§ **What you should do**
Output exactly the lines below, starting with the line that has "## ✔️ 주차별 학습 로드맵" and going on through the line that has "요소 깊게 살펴보기 |", both included, and no other lines.

§ **Materials provided**
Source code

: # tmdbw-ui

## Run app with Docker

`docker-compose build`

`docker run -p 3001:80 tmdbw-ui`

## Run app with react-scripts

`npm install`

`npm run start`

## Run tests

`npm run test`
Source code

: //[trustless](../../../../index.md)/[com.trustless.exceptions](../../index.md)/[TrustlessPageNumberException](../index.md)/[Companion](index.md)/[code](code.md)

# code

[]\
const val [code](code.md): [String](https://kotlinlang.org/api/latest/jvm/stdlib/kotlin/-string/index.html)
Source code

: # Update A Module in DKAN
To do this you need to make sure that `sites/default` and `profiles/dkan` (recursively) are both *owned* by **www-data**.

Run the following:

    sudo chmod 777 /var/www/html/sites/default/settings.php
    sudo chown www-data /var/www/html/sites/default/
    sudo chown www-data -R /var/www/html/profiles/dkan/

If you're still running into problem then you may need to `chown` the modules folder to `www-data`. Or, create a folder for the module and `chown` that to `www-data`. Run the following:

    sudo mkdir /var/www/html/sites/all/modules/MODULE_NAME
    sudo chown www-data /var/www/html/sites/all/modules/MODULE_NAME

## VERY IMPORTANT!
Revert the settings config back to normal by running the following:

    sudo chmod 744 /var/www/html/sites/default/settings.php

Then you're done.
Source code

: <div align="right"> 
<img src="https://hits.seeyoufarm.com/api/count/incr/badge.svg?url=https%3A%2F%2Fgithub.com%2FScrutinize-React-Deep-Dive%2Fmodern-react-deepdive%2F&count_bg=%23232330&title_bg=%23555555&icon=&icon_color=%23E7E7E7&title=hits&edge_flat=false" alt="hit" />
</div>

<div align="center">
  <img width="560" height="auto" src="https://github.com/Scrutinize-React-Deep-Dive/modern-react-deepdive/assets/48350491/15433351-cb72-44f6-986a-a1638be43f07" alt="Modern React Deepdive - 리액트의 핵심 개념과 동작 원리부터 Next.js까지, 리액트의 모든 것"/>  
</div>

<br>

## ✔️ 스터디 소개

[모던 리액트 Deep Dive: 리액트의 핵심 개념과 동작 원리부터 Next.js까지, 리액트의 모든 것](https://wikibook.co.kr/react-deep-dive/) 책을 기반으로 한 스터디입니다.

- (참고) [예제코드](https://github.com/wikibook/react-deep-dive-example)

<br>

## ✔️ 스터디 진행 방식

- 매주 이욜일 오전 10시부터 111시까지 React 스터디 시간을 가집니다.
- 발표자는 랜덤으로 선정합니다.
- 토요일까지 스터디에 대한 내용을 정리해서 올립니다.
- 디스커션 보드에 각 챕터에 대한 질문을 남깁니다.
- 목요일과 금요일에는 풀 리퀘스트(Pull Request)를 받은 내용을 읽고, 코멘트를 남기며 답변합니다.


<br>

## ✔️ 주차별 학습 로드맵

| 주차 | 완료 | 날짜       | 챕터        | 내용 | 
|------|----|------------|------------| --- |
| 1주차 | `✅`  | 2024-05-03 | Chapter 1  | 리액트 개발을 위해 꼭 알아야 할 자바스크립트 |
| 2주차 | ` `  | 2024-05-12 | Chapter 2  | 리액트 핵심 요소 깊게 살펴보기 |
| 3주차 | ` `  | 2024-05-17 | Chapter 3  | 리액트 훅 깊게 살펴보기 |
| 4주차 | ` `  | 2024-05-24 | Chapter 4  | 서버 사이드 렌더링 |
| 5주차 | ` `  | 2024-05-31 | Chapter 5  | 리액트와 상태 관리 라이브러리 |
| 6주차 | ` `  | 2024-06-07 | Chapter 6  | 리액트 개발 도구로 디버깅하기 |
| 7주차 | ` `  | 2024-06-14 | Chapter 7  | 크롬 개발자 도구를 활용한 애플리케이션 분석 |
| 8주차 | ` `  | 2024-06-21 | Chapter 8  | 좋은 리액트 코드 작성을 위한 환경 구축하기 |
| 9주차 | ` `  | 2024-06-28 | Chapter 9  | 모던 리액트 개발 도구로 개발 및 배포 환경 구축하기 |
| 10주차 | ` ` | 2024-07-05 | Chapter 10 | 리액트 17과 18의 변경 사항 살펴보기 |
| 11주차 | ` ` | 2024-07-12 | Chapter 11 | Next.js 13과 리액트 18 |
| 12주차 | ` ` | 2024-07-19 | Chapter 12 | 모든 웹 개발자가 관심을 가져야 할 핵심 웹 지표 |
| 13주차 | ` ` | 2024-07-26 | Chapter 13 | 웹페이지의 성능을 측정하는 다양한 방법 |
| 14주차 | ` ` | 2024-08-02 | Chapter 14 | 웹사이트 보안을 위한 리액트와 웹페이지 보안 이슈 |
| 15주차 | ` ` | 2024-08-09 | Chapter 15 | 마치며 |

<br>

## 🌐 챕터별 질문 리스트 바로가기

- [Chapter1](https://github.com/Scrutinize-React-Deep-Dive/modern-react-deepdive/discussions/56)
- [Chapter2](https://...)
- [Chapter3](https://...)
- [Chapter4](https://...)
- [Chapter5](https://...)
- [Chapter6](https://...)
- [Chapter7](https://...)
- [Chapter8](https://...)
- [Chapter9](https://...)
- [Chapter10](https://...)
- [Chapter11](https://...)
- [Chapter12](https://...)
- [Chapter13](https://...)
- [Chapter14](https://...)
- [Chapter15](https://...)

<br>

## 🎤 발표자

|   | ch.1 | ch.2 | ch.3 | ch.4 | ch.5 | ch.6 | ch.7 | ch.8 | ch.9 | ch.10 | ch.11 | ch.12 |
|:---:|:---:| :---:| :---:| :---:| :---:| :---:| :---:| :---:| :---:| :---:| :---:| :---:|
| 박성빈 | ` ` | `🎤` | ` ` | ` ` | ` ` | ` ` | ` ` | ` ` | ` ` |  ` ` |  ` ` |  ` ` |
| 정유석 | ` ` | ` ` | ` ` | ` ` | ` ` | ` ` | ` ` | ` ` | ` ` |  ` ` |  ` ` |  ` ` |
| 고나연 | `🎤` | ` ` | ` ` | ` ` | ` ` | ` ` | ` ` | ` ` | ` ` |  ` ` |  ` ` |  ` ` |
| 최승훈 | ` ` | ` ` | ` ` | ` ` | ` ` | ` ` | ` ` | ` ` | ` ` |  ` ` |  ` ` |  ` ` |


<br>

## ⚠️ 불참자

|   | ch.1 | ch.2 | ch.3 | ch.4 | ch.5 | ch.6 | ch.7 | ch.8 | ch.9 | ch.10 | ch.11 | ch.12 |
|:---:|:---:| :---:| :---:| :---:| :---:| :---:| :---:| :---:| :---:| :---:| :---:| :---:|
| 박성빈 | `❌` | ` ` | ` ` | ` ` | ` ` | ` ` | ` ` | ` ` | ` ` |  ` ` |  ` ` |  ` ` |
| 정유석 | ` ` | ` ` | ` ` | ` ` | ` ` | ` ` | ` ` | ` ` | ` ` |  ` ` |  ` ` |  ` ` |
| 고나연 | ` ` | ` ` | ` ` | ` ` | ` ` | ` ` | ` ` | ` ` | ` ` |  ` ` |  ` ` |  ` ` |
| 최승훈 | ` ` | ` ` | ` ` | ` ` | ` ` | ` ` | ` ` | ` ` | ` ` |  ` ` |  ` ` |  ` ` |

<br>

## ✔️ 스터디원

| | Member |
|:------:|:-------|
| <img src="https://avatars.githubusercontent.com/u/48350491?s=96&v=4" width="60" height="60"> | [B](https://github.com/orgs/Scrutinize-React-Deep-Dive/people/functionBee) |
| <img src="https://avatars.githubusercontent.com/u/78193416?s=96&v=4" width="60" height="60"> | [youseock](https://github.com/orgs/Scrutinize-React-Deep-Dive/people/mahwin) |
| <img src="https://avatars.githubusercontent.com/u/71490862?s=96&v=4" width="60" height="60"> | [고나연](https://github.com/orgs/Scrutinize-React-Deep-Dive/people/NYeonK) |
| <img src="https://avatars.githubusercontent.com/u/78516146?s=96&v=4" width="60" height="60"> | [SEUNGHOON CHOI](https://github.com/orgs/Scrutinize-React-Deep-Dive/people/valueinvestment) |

§ **Task solution**
## ✔️ 주차별 학습 로드맵

| 주차 | 완료 | 날짜       | 챕터        | 내용 | 
|------|----|------------|------------| --- |
| 1주차 | `✅`  | 2024-05-03 | Chapter 1  | 리액트 개발을 위해 꼭 알아야 할 자바스크립트 |
| 2주차 | ` `  | 2024-05-12 | Chapter 2  | 리액트 핵심 요소 깊게 살펴보기 |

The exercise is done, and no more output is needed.